I've been reading Bertrand Russell's Problems of Philosophy. It's an excellent guide to other books one might wish to read, but has nothing else to recommend it. Here's his conclusion, after having talked of the great minds of philosophy:

Philosophy is to be studied, not for the sake of any definite answers to its questions, since no definite answers can, as a rule, be known to be true, but rather for the sake of the questions themselves; because these questions enlarge our conception of what is possible, enrich our intellectual imagination and diminish the dogmatic assurance which closes the mind against speculation; but above all because, through the greatness of the universe which philosophy contemplates, the mind is also rendered great, and becomes capable of that union with the universe which constitutes its highest good.

Hokum and hogwash. Put all that into less high-minded language, and we shall have: Philosophy is useless for any real endeavor, but studying it is important for the young, that they may believe nothing to be true and be proper little skeptics. We've seen this before. Great God! I'd rather be a materialist suckled at a creed outworn than listen to this nonsense, which went out of style with Hume, who is as far beyond Russell as the moon beyond a firefly.

I dislike 'Bulverism', as C.S. Lewis called it, a.k.a. the argumentum ad hominem. But Russell's willful misunderstanding and misstatement of the positions of the philosophers he discusses gives rise to a belief that he is far more comfortable without the truth than with it; that he distrusts any conclusion, although he is perfectly willing to use the fruits of science so long as it is refused the title of absolute truth; and that he wishes for nothing more than to abandon philosophy's great problems (which to him, rather than Kant's liberty, immortality, and god, are certainty and solipsism) as insoluble. His argument against Hegel, in particular, is poorly thought out and more poorly expressed.

I'm going to close with a passage from Galen, a genuine seeker of knowledge and one who understood the philosophy which was at the root of his work.

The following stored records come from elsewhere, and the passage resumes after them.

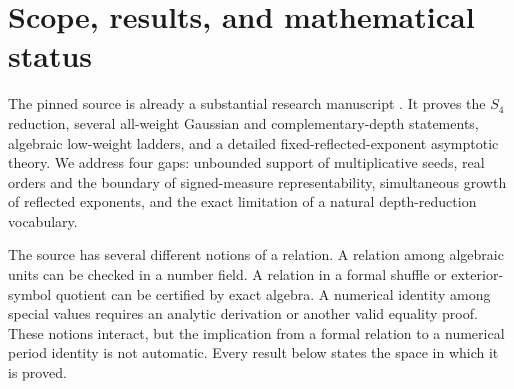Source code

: \documentclass[11pt,letterpaper]{article}
\theoremstyle{definition}
\theoremstyle{remark}
\numberwithin{equation}{section}
\begin{document}
\section{Scope, results, and mathematical status}
\label{intro:sec}
The pinned source is already a substantial research manuscript
\cite{ProveIt}. It proves the \(S_4\) reduction, several all-weight
Gaussian and complementary-depth statements, algebraic low-weight
ladders, and a detailed fixed-reflected-exponent asymptotic theory.
We address four gaps: unbounded support
of multiplicative seeds, real orders and the boundary of signed-measure
representability, simultaneous growth of reflected exponents, and the
exact limitation of a natural depth-reduction vocabulary.

The source has several different notions of a relation. A relation
among algebraic units can be checked in a number field. A relation in
a formal shuffle or exterior-symbol quotient can be certified by
exact algebra. A numerical identity among special values requires an
analytic derivation or another valid equality proof. These notions
interact, but the implication from a formal relation to a numerical
period identity is not automatic. Every result below states the
space in which it is proved.
\end{document}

Some of these people [materialists] have even expressly declared that the soul possesses no reasoning faculty [indeed, earlier Galen states that atomism precludes a belief in the soul], but that we are led like cattle by the impression of our senses, and are unable to refuse or dissent from anything. In their view, obviously, courage, wisdom, temperance, and self-control are all mere nonsense, we do not love either each other or our offspring, nor does the god care anything for us.

Odell Shepard, author of The Lore of the Unicorn says something striking of medieval scientists, that they expected wonders of the world and were not surprised to find them. Those who get out in the world, instead of pontificating about it from London, might find the same.